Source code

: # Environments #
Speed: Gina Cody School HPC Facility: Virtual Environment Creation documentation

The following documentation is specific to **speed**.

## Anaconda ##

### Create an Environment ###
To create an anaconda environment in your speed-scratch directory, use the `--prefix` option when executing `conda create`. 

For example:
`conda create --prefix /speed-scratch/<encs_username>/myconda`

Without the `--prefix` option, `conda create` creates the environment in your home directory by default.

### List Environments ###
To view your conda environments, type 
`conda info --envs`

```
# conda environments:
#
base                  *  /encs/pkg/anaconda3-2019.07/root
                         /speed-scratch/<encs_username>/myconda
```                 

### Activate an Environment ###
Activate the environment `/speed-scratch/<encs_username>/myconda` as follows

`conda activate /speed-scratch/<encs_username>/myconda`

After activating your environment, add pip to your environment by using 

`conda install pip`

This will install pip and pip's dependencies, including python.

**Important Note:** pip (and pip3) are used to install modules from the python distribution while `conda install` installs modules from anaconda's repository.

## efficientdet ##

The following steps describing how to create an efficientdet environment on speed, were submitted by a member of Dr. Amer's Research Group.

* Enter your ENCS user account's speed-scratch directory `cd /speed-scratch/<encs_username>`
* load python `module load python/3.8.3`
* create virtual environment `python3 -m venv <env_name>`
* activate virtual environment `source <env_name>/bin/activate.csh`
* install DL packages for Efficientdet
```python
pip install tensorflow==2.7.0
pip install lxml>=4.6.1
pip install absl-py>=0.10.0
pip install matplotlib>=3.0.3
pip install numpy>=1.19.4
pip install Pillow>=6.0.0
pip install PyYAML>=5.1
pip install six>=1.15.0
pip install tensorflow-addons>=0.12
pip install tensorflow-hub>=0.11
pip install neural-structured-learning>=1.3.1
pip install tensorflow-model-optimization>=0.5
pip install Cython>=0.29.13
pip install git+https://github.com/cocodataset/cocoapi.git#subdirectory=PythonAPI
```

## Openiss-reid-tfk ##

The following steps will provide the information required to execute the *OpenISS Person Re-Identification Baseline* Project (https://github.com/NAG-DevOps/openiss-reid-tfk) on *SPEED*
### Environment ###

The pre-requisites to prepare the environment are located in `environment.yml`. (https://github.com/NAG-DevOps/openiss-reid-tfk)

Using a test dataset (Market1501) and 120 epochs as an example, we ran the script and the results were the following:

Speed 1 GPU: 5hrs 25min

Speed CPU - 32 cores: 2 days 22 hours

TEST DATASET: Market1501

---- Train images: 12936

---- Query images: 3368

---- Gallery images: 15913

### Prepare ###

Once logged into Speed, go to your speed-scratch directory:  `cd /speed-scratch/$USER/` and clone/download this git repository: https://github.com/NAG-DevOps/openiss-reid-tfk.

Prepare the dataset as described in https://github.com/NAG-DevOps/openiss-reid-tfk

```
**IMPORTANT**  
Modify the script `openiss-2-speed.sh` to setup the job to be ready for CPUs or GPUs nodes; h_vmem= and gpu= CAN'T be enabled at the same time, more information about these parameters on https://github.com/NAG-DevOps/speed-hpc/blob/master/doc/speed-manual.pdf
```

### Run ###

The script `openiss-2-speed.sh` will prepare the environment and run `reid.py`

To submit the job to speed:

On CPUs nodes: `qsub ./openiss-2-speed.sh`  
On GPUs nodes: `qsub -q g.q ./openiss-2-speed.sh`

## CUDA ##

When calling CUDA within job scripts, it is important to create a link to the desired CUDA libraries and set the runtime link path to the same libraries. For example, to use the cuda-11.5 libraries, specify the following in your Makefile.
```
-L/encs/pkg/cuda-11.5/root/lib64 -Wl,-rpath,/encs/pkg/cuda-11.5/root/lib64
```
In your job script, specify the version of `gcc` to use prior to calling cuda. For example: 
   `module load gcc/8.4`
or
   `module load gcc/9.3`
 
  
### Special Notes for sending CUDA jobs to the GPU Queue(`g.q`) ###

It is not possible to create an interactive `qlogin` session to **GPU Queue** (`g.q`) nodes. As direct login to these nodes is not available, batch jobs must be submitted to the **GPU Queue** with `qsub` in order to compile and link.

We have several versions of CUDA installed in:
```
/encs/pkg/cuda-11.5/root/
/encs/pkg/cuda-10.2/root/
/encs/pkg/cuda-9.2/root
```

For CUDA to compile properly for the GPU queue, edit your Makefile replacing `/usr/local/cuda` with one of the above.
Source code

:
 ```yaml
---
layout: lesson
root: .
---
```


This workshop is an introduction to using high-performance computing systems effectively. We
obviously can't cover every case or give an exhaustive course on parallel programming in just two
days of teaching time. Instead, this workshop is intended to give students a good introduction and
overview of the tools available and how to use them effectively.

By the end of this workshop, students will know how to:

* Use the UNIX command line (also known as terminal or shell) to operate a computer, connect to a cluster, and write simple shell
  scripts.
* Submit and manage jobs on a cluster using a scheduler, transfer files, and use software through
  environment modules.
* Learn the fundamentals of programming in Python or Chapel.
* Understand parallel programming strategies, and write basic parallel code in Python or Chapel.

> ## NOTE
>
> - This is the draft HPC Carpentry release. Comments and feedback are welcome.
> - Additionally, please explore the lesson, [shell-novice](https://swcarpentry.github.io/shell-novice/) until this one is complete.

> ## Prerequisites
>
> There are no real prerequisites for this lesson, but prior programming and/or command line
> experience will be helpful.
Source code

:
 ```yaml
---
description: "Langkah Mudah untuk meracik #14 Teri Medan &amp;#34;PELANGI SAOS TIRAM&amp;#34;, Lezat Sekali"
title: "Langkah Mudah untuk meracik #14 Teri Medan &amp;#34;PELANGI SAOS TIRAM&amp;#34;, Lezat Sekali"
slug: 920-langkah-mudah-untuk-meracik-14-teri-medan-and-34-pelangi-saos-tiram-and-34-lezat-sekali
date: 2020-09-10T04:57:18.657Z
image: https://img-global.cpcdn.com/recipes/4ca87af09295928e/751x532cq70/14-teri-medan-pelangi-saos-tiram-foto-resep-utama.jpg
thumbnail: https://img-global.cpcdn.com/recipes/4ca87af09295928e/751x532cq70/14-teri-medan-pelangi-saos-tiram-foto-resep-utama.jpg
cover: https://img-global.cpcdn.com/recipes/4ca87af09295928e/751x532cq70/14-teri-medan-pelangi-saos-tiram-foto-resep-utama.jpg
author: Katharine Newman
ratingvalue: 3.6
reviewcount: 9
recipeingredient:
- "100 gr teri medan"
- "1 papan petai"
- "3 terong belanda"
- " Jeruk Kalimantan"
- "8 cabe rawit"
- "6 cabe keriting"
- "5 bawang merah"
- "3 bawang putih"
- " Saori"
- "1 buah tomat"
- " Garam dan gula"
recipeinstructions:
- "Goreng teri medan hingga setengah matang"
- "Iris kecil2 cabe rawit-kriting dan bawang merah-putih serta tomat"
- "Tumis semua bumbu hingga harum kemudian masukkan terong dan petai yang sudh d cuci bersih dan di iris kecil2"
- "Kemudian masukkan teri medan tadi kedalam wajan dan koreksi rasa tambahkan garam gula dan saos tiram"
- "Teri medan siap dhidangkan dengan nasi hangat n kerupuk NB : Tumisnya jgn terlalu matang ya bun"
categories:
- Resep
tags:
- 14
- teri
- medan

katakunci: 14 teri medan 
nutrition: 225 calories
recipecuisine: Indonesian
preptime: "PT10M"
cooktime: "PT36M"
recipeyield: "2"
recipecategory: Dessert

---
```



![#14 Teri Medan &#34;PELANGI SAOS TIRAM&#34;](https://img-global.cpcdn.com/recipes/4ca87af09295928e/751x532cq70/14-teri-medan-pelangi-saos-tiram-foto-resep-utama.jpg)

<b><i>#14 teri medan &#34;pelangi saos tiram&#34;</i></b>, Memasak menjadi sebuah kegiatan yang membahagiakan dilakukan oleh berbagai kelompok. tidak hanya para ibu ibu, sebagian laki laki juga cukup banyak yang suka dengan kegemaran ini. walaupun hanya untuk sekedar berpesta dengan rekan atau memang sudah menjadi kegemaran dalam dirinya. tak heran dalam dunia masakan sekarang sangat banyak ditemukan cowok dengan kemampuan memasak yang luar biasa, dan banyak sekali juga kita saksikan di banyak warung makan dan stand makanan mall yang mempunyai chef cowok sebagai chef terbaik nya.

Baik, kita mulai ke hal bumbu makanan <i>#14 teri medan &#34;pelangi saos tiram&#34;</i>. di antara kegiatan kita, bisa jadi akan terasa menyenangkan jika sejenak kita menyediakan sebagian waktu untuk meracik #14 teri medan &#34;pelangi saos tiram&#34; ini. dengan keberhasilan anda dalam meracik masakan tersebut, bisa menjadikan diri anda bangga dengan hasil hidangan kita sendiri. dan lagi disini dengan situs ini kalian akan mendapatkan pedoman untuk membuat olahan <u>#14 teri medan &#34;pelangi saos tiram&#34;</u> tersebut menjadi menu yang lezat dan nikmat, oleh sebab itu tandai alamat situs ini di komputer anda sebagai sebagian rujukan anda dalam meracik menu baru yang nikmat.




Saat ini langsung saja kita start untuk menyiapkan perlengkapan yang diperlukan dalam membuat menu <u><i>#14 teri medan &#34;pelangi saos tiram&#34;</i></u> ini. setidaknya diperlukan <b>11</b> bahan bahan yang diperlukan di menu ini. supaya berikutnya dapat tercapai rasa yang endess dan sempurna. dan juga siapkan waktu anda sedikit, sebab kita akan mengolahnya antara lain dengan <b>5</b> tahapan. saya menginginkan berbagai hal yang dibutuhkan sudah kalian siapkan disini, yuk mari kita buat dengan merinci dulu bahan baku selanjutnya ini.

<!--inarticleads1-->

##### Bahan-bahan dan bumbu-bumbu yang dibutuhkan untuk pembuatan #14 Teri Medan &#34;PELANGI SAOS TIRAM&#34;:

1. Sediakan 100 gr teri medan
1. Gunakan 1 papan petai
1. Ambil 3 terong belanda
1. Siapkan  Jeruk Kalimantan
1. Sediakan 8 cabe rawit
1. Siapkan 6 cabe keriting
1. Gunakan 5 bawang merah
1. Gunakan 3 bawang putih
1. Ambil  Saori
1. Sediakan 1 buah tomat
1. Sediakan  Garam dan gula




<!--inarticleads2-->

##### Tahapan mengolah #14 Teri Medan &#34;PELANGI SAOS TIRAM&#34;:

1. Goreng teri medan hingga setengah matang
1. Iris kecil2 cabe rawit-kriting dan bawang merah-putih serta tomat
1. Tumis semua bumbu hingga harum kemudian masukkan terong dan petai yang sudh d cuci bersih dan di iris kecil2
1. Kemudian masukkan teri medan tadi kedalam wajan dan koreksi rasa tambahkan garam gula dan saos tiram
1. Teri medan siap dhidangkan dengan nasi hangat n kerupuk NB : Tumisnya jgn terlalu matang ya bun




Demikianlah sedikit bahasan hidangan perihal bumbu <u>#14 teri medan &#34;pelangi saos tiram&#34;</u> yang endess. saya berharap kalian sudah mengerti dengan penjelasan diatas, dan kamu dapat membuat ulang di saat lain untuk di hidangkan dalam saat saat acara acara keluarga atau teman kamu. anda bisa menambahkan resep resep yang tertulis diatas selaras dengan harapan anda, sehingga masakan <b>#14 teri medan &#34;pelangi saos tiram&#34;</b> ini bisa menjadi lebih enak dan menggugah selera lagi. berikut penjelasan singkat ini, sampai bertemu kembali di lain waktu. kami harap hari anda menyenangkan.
**********
Only this range is to be output: the line that contains "1. Gunakan 1 papan petai" through the last line of the records above, both inclusive.

> OUTPUT:
1. Gunakan 1 papan petai
1. Ambil 3 terong belanda
1. Siapkan  Jeruk Kalimantan
1. Sediakan 8 cabe rawit
1. Siapkan 6 cabe keriting
1. Gunakan 5 bawang merah
1. Gunakan 3 bawang putih
1. Ambil  Saori
1. Sediakan 1 buah tomat
1. Sediakan  Garam dan gula




<!--inarticleads2-->

##### Tahapan mengolah #14 Teri Medan &#34;PELANGI SAOS TIRAM&#34;:

1. Goreng teri medan hingga setengah matang
1. Iris kecil2 cabe rawit-kriting dan bawang merah-putih serta tomat
1. Tumis semua bumbu hingga harum kemudian masukkan terong dan petai yang sudh d cuci bersih dan di iris kecil2
1. Kemudian masukkan teri medan tadi kedalam wajan dan koreksi rasa tambahkan garam gula dan saos tiram
1. Teri medan siap dhidangkan dengan nasi hangat n kerupuk NB : Tumisnya jgn terlalu matang ya bun




Demikianlah sedikit bahasan hidangan perihal bumbu <u>#14 teri medan &#34;pelangi saos tiram&#34;</u> yang endess. saya berharap kalian sudah mengerti dengan penjelasan diatas, dan kamu dapat membuat ulang di saat lain untuk di hidangkan dalam saat saat acara acara keluarga atau teman kamu. anda bisa menambahkan resep resep yang tertulis diatas selaras dengan harapan anda, sehingga masakan <b>#14 teri medan &#34;pelangi saos tiram&#34;</b> ini bisa menjadi lebih enak dan menggugah selera lagi. berikut penjelasan singkat ini, sampai bertemu kembali di lain waktu. kami harap hari anda menyenangkan.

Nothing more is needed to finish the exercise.